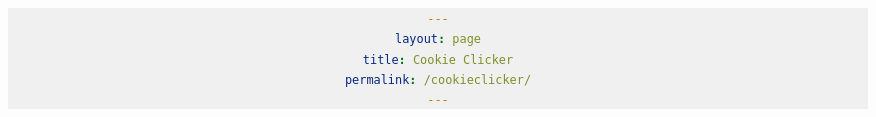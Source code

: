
 ```yaml
---
layout: page
title: Cookie Clicker
permalink: /cookieclicker/
---
```

<!DOCTYPE html>
<html lang="en">
<head>
    <meta charset="UTF-8">
    <meta name="viewport" content="width=device-width, initial-scale=1.0">
    <title>Cookie Clicker</title>
    <style>
        body {
            font-family: Arial, sans-serif;
            background-color: #f0f0f0;
            margin: 0;
            padding: 0;
            text-align: center;
        }

        .cookie-clicker-container {
            padding: 20px;
            background-color: #fff;
            border-radius: 10px;
            box-shadow: 0 0 10px rgba(0,0,0,0.1);
            max-width: 600px;
            margin: 20px auto;
        }

        #cookieButton, .upgrade-button {
            font-size: 1rem;
            padding: 10px 20px;
            cursor: pointer;
            border: none;
            border-radius: 5px;
            margin: 5px;
            background-color: #f8c291;
            color: #fff;
        }

        #cookieButton:hover, .upgrade-button:hover {
            background-color: #e67e22;
        }

        .flex-container, .upgrade-container {
            display: flex;
            justify-content: center;
            margin: 10px 0;
        }

        .flex-item, .upgrade-item {
            margin: 0 15px;
            font-size: 1.5rem;
        }
    </style>
</head>
<body>
    <div class="cookie-clicker-container">
        <h1>Cookie Clicker</h1>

______

Task item: In the answer, restate word for word each line from the one with "border-radius: 10px;" through the end of the material above.

Solution:
            border-radius: 10px;
            box-shadow: 0 0 10px rgba(0,0,0,0.1);
            max-width: 600px;
            margin: 20px auto;
        }

        #cookieButton, .upgrade-button {
            font-size: 1rem;
            padding: 10px 20px;
            cursor: pointer;
            border: none;
            border-radius: 5px;
            margin: 5px;
            background-color: #f8c291;
            color: #fff;
        }

        #cookieButton:hover, .upgrade-button:hover {
            background-color: #e67e22;
        }

        .flex-container, .upgrade-container {
            display: flex;
            justify-content: center;
            margin: 10px 0;
        }

        .flex-item, .upgrade-item {
            margin: 0 15px;
            font-size: 1.5rem;
        }
    </style>
</head>
<body>
    <div class="cookie-clicker-container">
        <h1>Cookie Clicker</h1>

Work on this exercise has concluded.